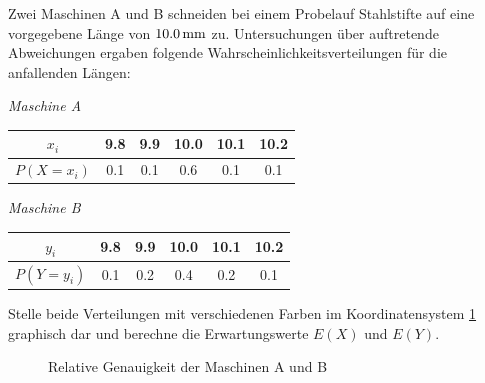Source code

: \documentclass[%
11pt,%
twoside,%
titlepage,%
german,%
headsepline%
]{scrartcl}
\newcommand{\spaltenheight}{\rule{0mm}{3ex}}
\newcommand{\spaltensep}{\\[1ex]}
\begin{document}
\begin{bsp}
Zwei Maschinen A und B schneiden bei einem Probelauf Stahlstifte auf eine vorgegebene Länge von $\unit[10.0]{mm}$ zu. Untersuchungen über auftretende Abweichungen ergaben folgende Wahrscheinlichkeitsverteilungen für die anfallenden Längen:
\begin{center}
\begin{minipage}{7.5cm}
\centering\emph{Maschine A}\\[2ex]
\begin{tabular}{|c|c|c|c|c|c|}
\hline
\rowcolor{Gray}\spaltenheight $x_i$ & 9.8 & 9.9 & 10.0 & 10.1 & 10.2\spaltensep \hline
\rowcolor{lightyellow}\spaltenheight $P(X=x_i)$ & 0.1 & 0.1 & 0.6 & 0.1 & 0.1\spaltensep \hline
\end{tabular}
\end{minipage}

\vspace*{2ex}
\begin{minipage}{7.5cm}
\centering\emph{Maschine B}\\[2ex]
\begin{tabular}{|c|c|c|c|c|c|}
\hline
\rowcolor{Gray}\spaltenheight $y_i$ & 9.8 & 9.9 & 10.0 & 10.1 & 10.2\spaltensep \hline
\rowcolor{lightyellow}\spaltenheight $P(Y=y_i)$ & 0.1 & 0.2 & 0.4 & 0.2 & 0.1\spaltensep \hline
\end{tabular}
\end{minipage}
\end{center}

\begin{ueb}
Stelle beide Verteilungen mit verschiedenen Farben im Koordinatensystem \ref{koordsys} graphisch dar und berechne die Erwartungswerte $E(X)$ und $E(Y)$.
\end{ueb}

\begin{figure}[h]
\centering
{}
\caption{Relative Genauigkeit der Maschinen A und B}\label{koordsys}
\end{figure}
\end{bsp}
\end{document}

### Task to carry out
Once the pictures are set aside, give the rest of the material again unchanged.

### Solution
Source code

: \documentclass[%
11pt,%
twoside,%
titlepage,%
german,%
headsepline%
]{scrartcl}
\newcommand{\spaltenheight}{\rule{0mm}{3ex}}
\newcommand{\spaltensep}{\\[1ex]}
\begin{document}
\begin{bsp}
Zwei Maschinen A und B schneiden bei einem Probelauf Stahlstifte auf eine vorgegebene Länge von $\unit[10.0]{mm}$ zu. Untersuchungen über auftretende Abweichungen ergaben folgende Wahrscheinlichkeitsverteilungen für die anfallenden Längen:
\begin{center}
\begin{minipage}{7.5cm}
\centering\emph{Maschine A}\\[2ex]
\begin{tabular}{|c|c|c|c|c|c|}
\hline
\rowcolor{Gray}\spaltenheight $x_i$ & 9.8 & 9.9 & 10.0 & 10.1 & 10.2\spaltensep \hline
\rowcolor{lightyellow}\spaltenheight $P(X=x_i)$ & 0.1 & 0.1 & 0.6 & 0.1 & 0.1\spaltensep \hline
\end{tabular}
\end{minipage}

\vspace*{2ex}
\begin{minipage}{7.5cm}
\centering\emph{Maschine B}\\[2ex]
\begin{tabular}{|c|c|c|c|c|c|}
\hline
\rowcolor{Gray}\spaltenheight $y_i$ & 9.8 & 9.9 & 10.0 & 10.1 & 10.2\spaltensep \hline
\rowcolor{lightyellow}\spaltenheight $P(Y=y_i)$ & 0.1 & 0.2 & 0.4 & 0.2 & 0.1\spaltensep \hline
\end{tabular}
\end{minipage}
\end{center}

\begin{ueb}
Stelle beide Verteilungen mit verschiedenen Farben im Koordinatensystem \ref{koordsys} graphisch dar und berechne die Erwartungswerte $E(X)$ und $E(Y)$.
\end{ueb}

\begin{figure}[h]
\centering
{}
\caption{Relative Genauigkeit der Maschinen A und B}\label{koordsys}
\end{figure}
\end{bsp}
\end{document}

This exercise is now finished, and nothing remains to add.